Document images with source code:

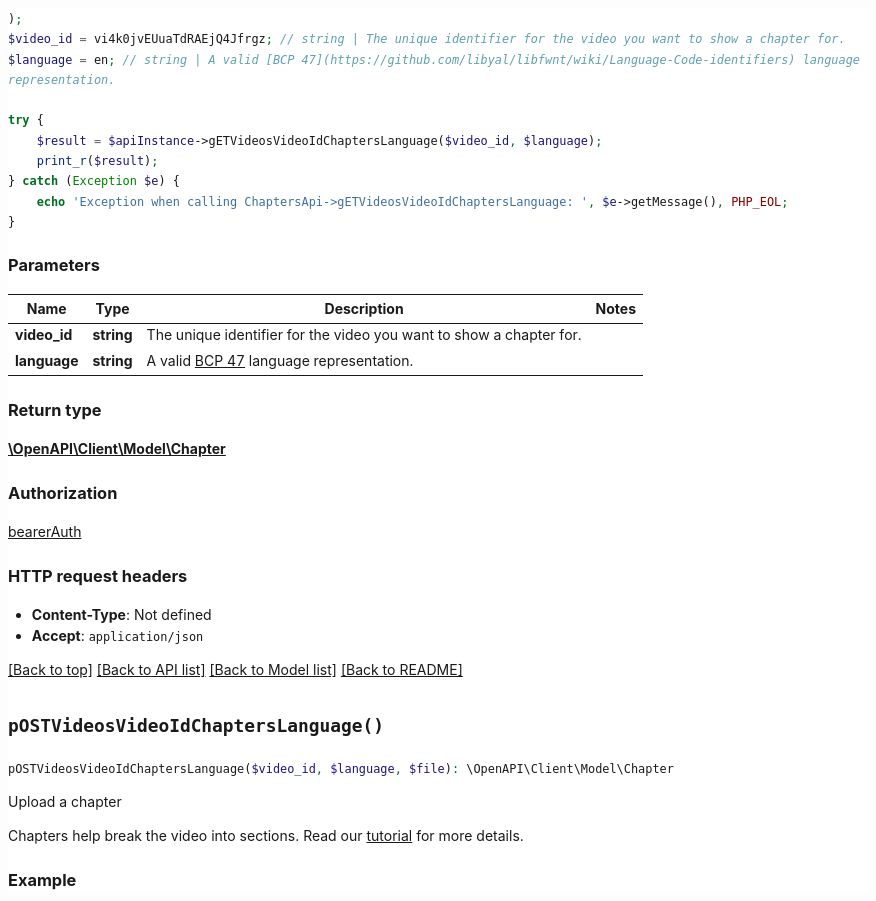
 ```php
);
$video_id = vi4k0jvEUuaTdRAEjQ4Jfrgz; // string | The unique identifier for the video you want to show a chapter for.
$language = en; // string | A valid [BCP 47](https://github.com/libyal/libfwnt/wiki/Language-Code-identifiers) language representation.

try {
    $result = $apiInstance->gETVideosVideoIdChaptersLanguage($video_id, $language);
    print_r($result);
} catch (Exception $e) {
    echo 'Exception when calling ChaptersApi->gETVideosVideoIdChaptersLanguage: ', $e->getMessage(), PHP_EOL;
}
```

### Parameters

| Name | Type | Description  | Notes |
| ------------- | ------------- | ------------- | ------------- |
| **video_id** | **string**| The unique identifier for the video you want to show a chapter for. | |
| **language** | **string**| A valid [BCP 47](https://github.com/libyal/libfwnt/wiki/Language-Code-identifiers) language representation. | |

### Return type

[**\OpenAPI\Client\Model\Chapter**](../Model/Chapter.md)

### Authorization

[bearerAuth](../../README.md#bearerAuth)

### HTTP request headers

- **Content-Type**: Not defined
- **Accept**: `application/json`

[[Back to top]](#) [[Back to API list]](../../README.md#endpoints)
[[Back to Model list]](../../README.md#models)
[[Back to README]](../../README.md)

## `pOSTVideosVideoIdChaptersLanguage()`

```php
pOSTVideosVideoIdChaptersLanguage($video_id, $language, $file): \OpenAPI\Client\Model\Chapter
```

Upload a chapter

Chapters help break the video into sections. Read our [tutorial](https://api.video/blog/tutorials/adding-chapters-to-your-videos) for more details.

### Example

» **Instructions to follow**
Across the records above, show each line containing the word "libfwnt".

» **Exercise response**
$language = en; // string | A valid [BCP 47](https://github.com/libyal/libfwnt/wiki/Language-Code-identifiers) language representation.
| **language** | **string**| A valid [BCP 47](https://github.com/libyal/libfwnt/wiki/Language-Code-identifiers) language representation. | |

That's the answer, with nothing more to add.